Long-rollout stability#
The higher-resolution NeuralGCM models make the best short-range forecasts, but they are not stable for long integrations; the coarser models are. The published guidance (checkpoints.md) gives the reliable unmodified-rollout horizons:
model |
documented stable horizon |
|---|---|
1.4° stochastic |
~6 months |
1.4° deterministic |
~2 years (enhanced by fixing mean log surface pressure) |
2.8° stochastic (precip / evap) |
~20 years (atmosphere-only) |
0.7° / higher resolution |
days — weather only, not seasonally stable |
This notebook drives the stable models far past the 4-day forecasts in the other notebooks and tracks whether they stay physical. It runs two cases — the recommended 1.4° stochastic model for 6 months, and the 2.8° precipitation model for 2 years (a slice of its 20-year horizon) — and for each plots global stability indicators over time, plus T850 snapshots and the zonal-mean jet at the start vs. the end.
Real ERA5 sea-surface-temperature and sea-ice forcing is supplied over the whole period (monthly cadence — a real seasonal cycle), since NeuralGCM models only the atmosphere. Needs network access (checkpoints + ERA5, anonymous GCS) and a GPU. The two runs take roughly 15 minutes each.
import time
import matplotlib.pyplot as plt
import numpy as np
import torch
import xarray
from dinosaur_torch import horizontal_interpolation, xarray_utils
import neuralgcm_torch as neuralgcm
device = 'cuda' if torch.cuda.is_available() else 'cpu'
ERA5_PATH = 'gs://gcp-public-data-arco-era5/ar/full_37-1h-0p25deg-chunk-1.zarr-v3'
full_era5 = xarray.open_zarr(ERA5_PATH, chunks=None, storage_options=dict(token='anon'))
G = 9.80665
SQRT4PI = float(np.sqrt(4 * np.pi))
Helpers#
Loading, forcing setup, the stability indicators, and the rollout loop.

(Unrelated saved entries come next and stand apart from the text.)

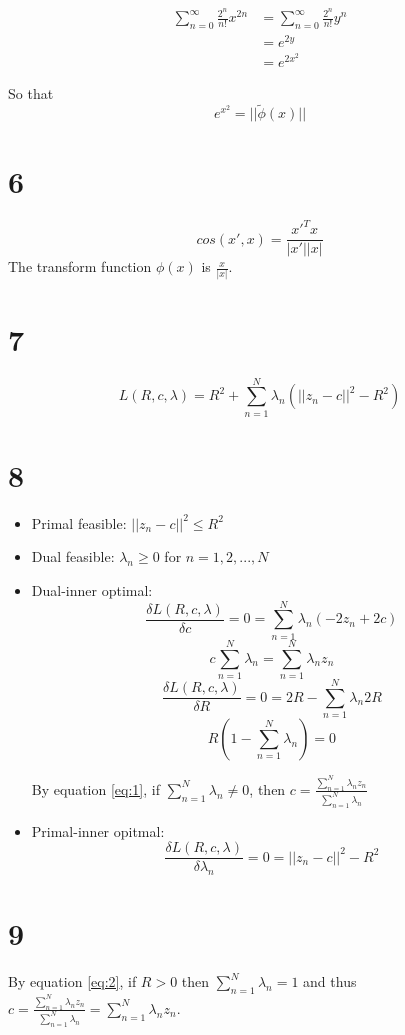 \documentclass[12pt]{article}
\begin{document}
\begin{equation*}
\begin{split}
\sum_{n=0}^\infty \frac{2^n}{n!} x^{2n} &= \sum_{n=0}^\infty \frac{2^n}{n!} y^{n} \\
&= e^{2y} \\
&= e^{2x^2}
\end{split}
\end{equation*}

So that 
\[  e^{x^2} = || \tilde{\phi}(x) ||\]

\section*{6}
\[ cos(x', x) = \frac{{x'}^Tx}{|x'||x|}\]
The transform function $\phi(x)$ is $\frac{x}{|x|}$. 

\section*{7}
\[ L(R, c, \lambda) = R^2 + \sum_{n=1}^N \lambda_n (||z_n - c||^2 - R^2) \]

\section*{8}
\begin{itemize}
\item Primal feasible: $||z_n - c||^2 \leq R^2$ 
\item Dual feasible: $\lambda_n \geq 0$ for $n = 1, 2, ..., N$
\item Dual-inner optimal: 
\[ \frac{\delta L(R, c, \lambda)}{\delta c} = 0 = \sum_{n=1}^N \lambda_n (-2z_n + 2c) \]
\begin{equation} \label{eq:1}
c \sum_{n=1}^N \lambda_n = \sum_{n=1}^N \lambda_n z_n 
\end{equation}
\[ \frac{\delta L(R, c, \lambda)}{\delta R} = 0 = 2R - \sum_{n=1}^N \lambda_n 2R \]
\begin{equation} \label{eq:2}
R(1 - \sum_{n=1}^N \lambda_n) = 0 
\end{equation}

By equation \ref{eq:1}, if $\sum_{n=1}^N \lambda_n \neq 0$, then $c = \frac{\sum_{n=1}^N \lambda_n z_n}{\sum_{n=1}^N \lambda_n}$

\item Primal-inner opitmal:
\[ \frac{\delta L(R, c, \lambda)}{\delta \lambda_n} = 0 = ||z_n - c||^2 - R^2  \]
\end{itemize}

\section*{9}
By equation \ref{eq:2}, if $R > 0$ then $\sum_{n=1}^N \lambda_n = 1$ and thus $c = \frac{\sum_{n=1}^N \lambda_n z_n}{\sum_{n=1}^N \lambda_n} = \sum_{n=1}^N \lambda_n z_n$.
\end{document}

from neuralgcm_torch import pretrained
def load_model(model_name):
"""Load a published checkpoint (Hub download or local checkpoints/ copy)."""

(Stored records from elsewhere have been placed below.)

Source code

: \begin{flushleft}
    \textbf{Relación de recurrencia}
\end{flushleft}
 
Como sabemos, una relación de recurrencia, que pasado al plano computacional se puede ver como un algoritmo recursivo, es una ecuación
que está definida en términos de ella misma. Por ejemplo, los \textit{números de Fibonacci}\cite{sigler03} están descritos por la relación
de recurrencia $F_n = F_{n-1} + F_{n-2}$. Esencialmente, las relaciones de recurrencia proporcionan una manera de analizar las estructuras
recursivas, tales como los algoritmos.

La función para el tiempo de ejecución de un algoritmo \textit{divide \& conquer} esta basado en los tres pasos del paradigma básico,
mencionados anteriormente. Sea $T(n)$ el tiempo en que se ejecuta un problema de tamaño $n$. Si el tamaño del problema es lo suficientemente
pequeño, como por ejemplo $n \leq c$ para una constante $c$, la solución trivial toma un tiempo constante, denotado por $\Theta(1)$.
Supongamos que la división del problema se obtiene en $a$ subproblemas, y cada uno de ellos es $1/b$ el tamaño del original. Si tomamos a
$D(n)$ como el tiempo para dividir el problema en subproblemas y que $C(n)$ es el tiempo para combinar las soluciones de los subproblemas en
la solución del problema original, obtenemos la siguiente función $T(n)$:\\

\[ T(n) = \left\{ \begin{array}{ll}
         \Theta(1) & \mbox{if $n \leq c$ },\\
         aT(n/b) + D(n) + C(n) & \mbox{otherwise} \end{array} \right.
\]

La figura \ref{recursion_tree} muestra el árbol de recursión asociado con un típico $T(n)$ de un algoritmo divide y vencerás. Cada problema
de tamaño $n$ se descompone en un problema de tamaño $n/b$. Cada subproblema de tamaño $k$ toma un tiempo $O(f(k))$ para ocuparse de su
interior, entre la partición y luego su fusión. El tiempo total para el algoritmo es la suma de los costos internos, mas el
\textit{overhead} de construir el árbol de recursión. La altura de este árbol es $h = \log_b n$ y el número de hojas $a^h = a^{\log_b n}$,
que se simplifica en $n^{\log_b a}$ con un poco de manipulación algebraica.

path = pretrained.fetch_checkpoint(
model_name, local_root='checkpoints')
return neuralgcm.PressureLevelModel.from_checkpoint(path, device=device)

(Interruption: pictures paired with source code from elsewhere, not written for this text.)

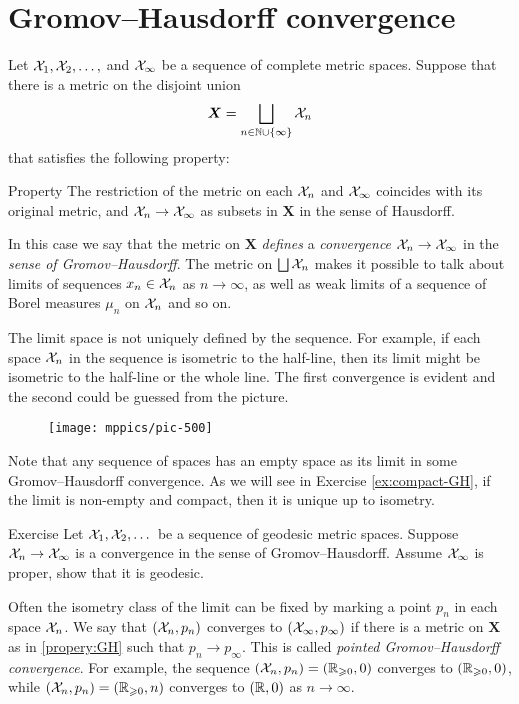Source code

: \section{Gromov--Hausdorff convergence}\label{sec:Gromov--Hausdorff}

Let $\mathcal{X}_1,\mathcal{X}_2,\dots,$ and $\mathcal{X}_\infty$ be a sequence of complete metric spaces.
Suppose that there is a metric on the disjoint union 
\[\bm{X}=\bigsqcup_{n\in \mathbb{N}\cup\{\infty\}} \mathcal{X}_n\] 
that satisfies the following property:

\begin{thm}{Property}\label{propery:GH}
The restriction of the metric on each $\mathcal{X}_n$ and $\mathcal{X}_\infty$ coincides with its original metric, 
and $\mathcal{X}_n\to \mathcal{X}_\infty$ as subsets in $\bm{X}$ in the sense of Hausdorff.
\end{thm}

In this case we say that the metric on $\bm{X}$ \textit{defines} a \emph{convergence} $\mathcal{X}_n\to \mathcal{X}_\infty$ in the {}\emph{sense of Gromov--Hausdorff}.
The metric on  $\bigsqcup \mathcal{X}_n$ makes it possible to talk about limits of sequences $x_n\in \mathcal{X}_n$ as $n\to\infty$, as well as weak limits of a sequence of Borel measures $\mu_n$ on $\mathcal{X}_n$ and so on.

The limit space is not uniquely defined by the sequence.
For example, if each space $\mathcal{X}_n$ in the sequence is isometric to the half-line, then its limit might be isometric to the half-line or the whole line.
The first convergence is evident and the second could be guessed from the picture.

\begin{figure}[ht!]
\vskip-0mm
\centering
\texttt{[image: mppics/pic-500]}
\end{figure}

Note that any sequence of spaces has an empty space as its limit in some  Gromov--Hausdorff convergence.
As we will see in Exercise \ref{ex:compact-GH}, if the limit is non-empty and compact, then it is unique up to isometry.

\begin{thm}{Exercise}\label{ex:geod-closed}
Let $\mathcal{X}_1,\mathcal{X}_2,\dots$ be a sequence of geodesic metric spaces.
Suppose $\mathcal{X}_n\to \mathcal{X}_\infty$ is a convergence in the sense of Gromov--Hausdorff.
Assume $\mathcal{X}_\infty$ is proper, show that it is geodesic.
\end{thm}

Often the isometry class of the limit can be fixed by marking a point $p_n$ in each space $\mathcal{X}_n$.
We say that $(\mathcal{X}_n,p_n)$ converges to $(\mathcal{X}_\infty,p_\infty)$ if there is a metric on $\bm{X}$ as in \ref{propery:GH} such that $p_n\to p_\infty$.
This is called \emph{pointed Gromov--Hausdorff convergence}.
For example, the sequence $(\mathcal{X}_n,p_n)=(\mathbb{R}_{\geqslant0},0)$ converges to $(\mathbb{R}_{\geqslant0},0)$, while $(\mathcal{X}_n,p_n)=(\mathbb{R}_{\geqslant0},n)$ converges to $(\mathbb{R},0)$ as $n\to \infty$.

def setup_forcing(model, start, horizon_days):
"""Initial state at `start` and time-varying SST/sea-ice over the run.
Forcings are pulled at monthly cadence (the real seasonal cycle) and
given the 24-hour lag NeuralGCM expects; `advance` picks the nearest in
time at every step.
"""
rg = horizontal_interpolation.ConservativeRegridder(
xarray_utils.grid_spec_from_dataset(full_era5), model.data_grid,
skipna=True, device=device)
regrid = lambda ds: xarray_utils.fill_nan_with_nearest(
xarray_utils.regrid_horizontal(ds, rg))
inputs_ds = full_era5[model.input_variables + model.forcing_variables].sel(
time=start).compute()
ftimes = np.arange(start, start + np.timedelta64(horizon_days + 31, 'D'),
np.timedelta64(30, 'D'))
forcing_ds = (
full_era5[model.forcing_variables]
.sel(time=ftimes, method='nearest')
.pipe(xarray_utils.selective_temporal_shift,
variables=model.forcing_variables, time_shift='24 hours')
.compute())
return (model.inputs_from_xarray(regrid(inputs_ds)),
model.forcings_from_xarray(regrid(forcing_ds)))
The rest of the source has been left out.